No último sábado, 26/09, ocorreu a “Vilada Cultural”, um evento que buscou chamar a atenção da sociedade paulistana para a vida cultural que existe na Vila Itororó, uma vila centenária no coração da Bela Vista.
Este inédito e repentino desejo de intervenção da administração pública na Vila Itororó equipara-se ao futuro dizimando o presente. Que incontestavelmente se faz com gente. Mas, o que é gente? Se comparada aos anseios e empreendimentos dos que detém o poder. Pois é deles o todo certo! Assim sendo, há mais glamour em grandes feitos. Que embora não eternos, também resistem ao tempo. Gente é apenas gente, meras vidas que se ceifam, que hora ou outra também cessam. Não eternas como ideais ou diamantes. (Rener, morador da Vila Itororó)
Foi um dia inteiro de atividades, com apresentações do grupo de teatro Trupe do Trapo, com performances de integrantes do Teatro da Vertigem, intervenções e oficinas do Ponto de Cultura Bixigão, ligado ao Teatro Oficina, e dos grupos Parabelo, Mapa Xilográfico e (Em)pulso Coletivo. Além da exibição de vários filmes, alguns inclusive mostrando a história da Vila, e apresentações do grupo musical Meia Dúzia de Três ou Quatro, do compositor Daniel Mã, do sanfoneiro Thadeu Romano e da capoeira e roda de samba da Casa do mestre Ananias, Quilombolas de Luz e Zungu Capoeirado.
As atividades contaram com a participação efetiva dos moradores, que receberam com muita alegria todos os muitos visitantes – a Vila, devidamente enfeitada para a festa, esteve todo o tempo lotada, desde o início da tarde até o final da programação, já tarde da noite. A troca de vivências foi enorme entre os moradores e os visitantes: estudantes, artistas, arquitetos, professores, jornalistas e líderes de movimento de moradia.

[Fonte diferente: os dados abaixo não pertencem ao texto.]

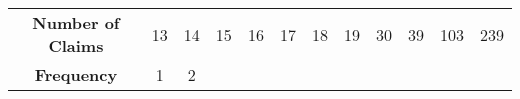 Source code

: \documentclass[]{book}
\theoremstyle{definition}
\theoremstyle{definition}
\theoremstyle{definition}
\theoremstyle{remark}
\begin{document}
\begin{longtable}[]{@{}cccccccccccc@{}}
\toprule
\begin{minipage}[t]{0.20\columnwidth}\centering\strut
\textbf{Number of Claims}\strut
\end{minipage} & \begin{minipage}[t]{0.04\columnwidth}\centering\strut
13\strut
\end{minipage} & \begin{minipage}[t]{0.04\columnwidth}\centering\strut
14\strut
\end{minipage} & \begin{minipage}[t]{0.04\columnwidth}\centering\strut
15\strut
\end{minipage} & \begin{minipage}[t]{0.04\columnwidth}\centering\strut
16\strut
\end{minipage} & \begin{minipage}[t]{0.04\columnwidth}\centering\strut
17\strut
\end{minipage} & \begin{minipage}[t]{0.04\columnwidth}\centering\strut
18\strut
\end{minipage} & \begin{minipage}[t]{0.04\columnwidth}\centering\strut
19\strut
\end{minipage} & \begin{minipage}[t]{0.04\columnwidth}\centering\strut
30\strut
\end{minipage} & \begin{minipage}[t]{0.04\columnwidth}\centering\strut
39\strut
\end{minipage} & \begin{minipage}[t]{0.05\columnwidth}\centering\strut
103\strut
\end{minipage} & \begin{minipage}[t]{0.05\columnwidth}\centering\strut
239\strut
\end{minipage}\tabularnewline
\begin{minipage}[t]{0.20\columnwidth}\centering\strut
\textbf{Frequency}\strut
\end{minipage} & \begin{minipage}[t]{0.04\columnwidth}\centering\strut
1\strut
\end{minipage} & \begin{minipage}[t]{0.04\columnwidth}\centering\strut
2\strut
\end{minipage} & \begin{minipage}[t]{0.04\columnwidth}\centering\strut

\end{minipage}
\end{longtable}
\end{document}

A efusão, naquele espaço histórico, de todas as linguagens artísticas com as experiências dos habitantes deixava evidente a riqueza cultural do lugar. Uma certeza que trazia esperança quando se via que grande parte dos participantes das atividades, cantando, dançando, atuando, conversando, sorrindo e interagindo eram crianças. Muitas crianças, correndo e ocupando todo o espaço, e gritando ao final de cada espetáculo: “I-to-ro-ró’. Prova viva da continuidade da tradição cultural da Vila.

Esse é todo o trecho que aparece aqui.